Stored data entries:

◇ ◇ ◇

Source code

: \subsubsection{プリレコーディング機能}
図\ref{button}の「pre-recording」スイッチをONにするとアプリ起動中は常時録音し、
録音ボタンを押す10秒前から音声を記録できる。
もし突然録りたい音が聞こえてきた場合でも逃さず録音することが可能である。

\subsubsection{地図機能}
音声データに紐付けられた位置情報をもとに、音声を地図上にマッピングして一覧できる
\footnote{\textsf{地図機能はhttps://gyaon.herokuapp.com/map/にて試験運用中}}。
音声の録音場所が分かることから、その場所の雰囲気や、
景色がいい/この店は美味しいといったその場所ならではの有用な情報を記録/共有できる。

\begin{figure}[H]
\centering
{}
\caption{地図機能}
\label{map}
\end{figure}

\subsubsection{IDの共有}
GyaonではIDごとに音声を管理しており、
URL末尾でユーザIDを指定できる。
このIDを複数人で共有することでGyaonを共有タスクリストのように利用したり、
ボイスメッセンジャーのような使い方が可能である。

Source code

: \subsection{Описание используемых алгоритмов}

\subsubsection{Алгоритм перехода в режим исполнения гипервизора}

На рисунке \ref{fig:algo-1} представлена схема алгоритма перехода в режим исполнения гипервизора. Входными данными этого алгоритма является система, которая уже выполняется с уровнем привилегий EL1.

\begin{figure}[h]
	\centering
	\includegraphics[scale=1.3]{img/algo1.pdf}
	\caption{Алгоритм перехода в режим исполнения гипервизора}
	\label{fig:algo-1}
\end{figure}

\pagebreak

◇ ◇ ◇

**Assignment**
An exact copy of every record is needed, so retype them all.

**Response box**
Source code

: \subsubsection{プリレコーディング機能}
図\ref{button}の「pre-recording」スイッチをONにするとアプリ起動中は常時録音し、
録音ボタンを押す10秒前から音声を記録できる。
もし突然録りたい音が聞こえてきた場合でも逃さず録音することが可能である。

\subsubsection{地図機能}
音声データに紐付けられた位置情報をもとに、音声を地図上にマッピングして一覧できる
\footnote{\textsf{地図機能はhttps://gyaon.herokuapp.com/map/にて試験運用中}}。
音声の録音場所が分かることから、その場所の雰囲気や、
景色がいい/この店は美味しいといったその場所ならではの有用な情報を記録/共有できる。

\begin{figure}[H]
\centering
{}
\caption{地図機能}
\label{map}
\end{figure}

\subsubsection{IDの共有}
GyaonではIDごとに音声を管理しており、
URL末尾でユーザIDを指定できる。
このIDを複数人で共有することでGyaonを共有タスクリストのように利用したり、
ボイスメッセンジャーのような使い方が可能である。

Source code

: \subsection{Описание используемых алгоритмов}

\subsubsection{Алгоритм перехода в режим исполнения гипервизора}

На рисунке \ref{fig:algo-1} представлена схема алгоритма перехода в режим исполнения гипервизора. Входными данными этого алгоритма является система, которая уже выполняется с уровнем привилегий EL1.

\begin{figure}[h]
	\centering
	\includegraphics[scale=1.3]{img/algo1.pdf}
	\caption{Алгоритм перехода в режим исполнения гипервизора}
	\label{fig:algo-1}
\end{figure}

\pagebreak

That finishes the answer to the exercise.